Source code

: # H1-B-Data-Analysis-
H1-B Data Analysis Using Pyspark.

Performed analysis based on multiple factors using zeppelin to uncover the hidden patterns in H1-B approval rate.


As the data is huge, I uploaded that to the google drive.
====
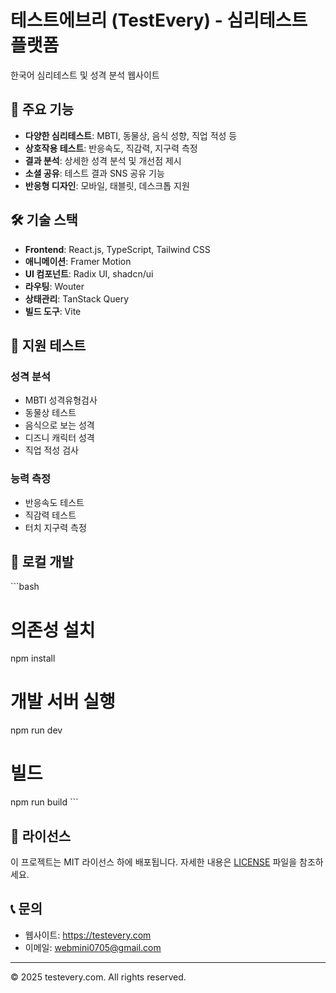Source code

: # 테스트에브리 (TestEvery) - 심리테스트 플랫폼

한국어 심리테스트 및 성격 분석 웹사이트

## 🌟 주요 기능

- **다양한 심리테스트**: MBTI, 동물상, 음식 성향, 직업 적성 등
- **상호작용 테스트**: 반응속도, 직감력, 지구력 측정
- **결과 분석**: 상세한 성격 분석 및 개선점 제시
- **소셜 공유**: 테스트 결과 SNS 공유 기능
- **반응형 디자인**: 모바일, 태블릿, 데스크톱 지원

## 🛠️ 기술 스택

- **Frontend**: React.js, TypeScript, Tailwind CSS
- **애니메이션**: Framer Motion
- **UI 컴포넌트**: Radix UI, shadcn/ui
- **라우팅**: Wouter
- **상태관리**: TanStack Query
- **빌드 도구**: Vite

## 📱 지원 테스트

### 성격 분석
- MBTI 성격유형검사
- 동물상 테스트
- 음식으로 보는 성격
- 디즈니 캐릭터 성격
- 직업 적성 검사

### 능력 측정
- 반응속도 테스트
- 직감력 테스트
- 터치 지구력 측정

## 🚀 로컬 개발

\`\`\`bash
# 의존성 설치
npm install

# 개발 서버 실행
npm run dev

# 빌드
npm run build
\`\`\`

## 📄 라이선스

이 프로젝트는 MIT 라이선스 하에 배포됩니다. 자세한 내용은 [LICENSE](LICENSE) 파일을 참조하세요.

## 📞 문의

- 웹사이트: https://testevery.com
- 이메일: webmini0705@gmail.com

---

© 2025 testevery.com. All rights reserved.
====
Please, from the entries above, set down exactly the lines from the one containing "- **애니메이션**: Framer Motion" through the one containing "All rights reserved.", and only those.

**ANSWER BELOW**.
- **애니메이션**: Framer Motion
- **UI 컴포넌트**: Radix UI, shadcn/ui
- **라우팅**: Wouter
- **상태관리**: TanStack Query
- **빌드 도구**: Vite

## 📱 지원 테스트

### 성격 분석
- MBTI 성격유형검사
- 동물상 테스트
- 음식으로 보는 성격
- 디즈니 캐릭터 성격
- 직업 적성 검사

### 능력 측정
- 반응속도 테스트
- 직감력 테스트
- 터치 지구력 측정

## 🚀 로컬 개발

\`\`\`bash
# 의존성 설치
npm install

# 개발 서버 실행
npm run dev

# 빌드
npm run build
\`\`\`

## 📄 라이선스

이 프로젝트는 MIT 라이선스 하에 배포됩니다. 자세한 내용은 [LICENSE](LICENSE) 파일을 참조하세요.

## 📞 문의

- 웹사이트: https://testevery.com
- 이메일: webmini0705@gmail.com

---

© 2025 testevery.com. All rights reserved.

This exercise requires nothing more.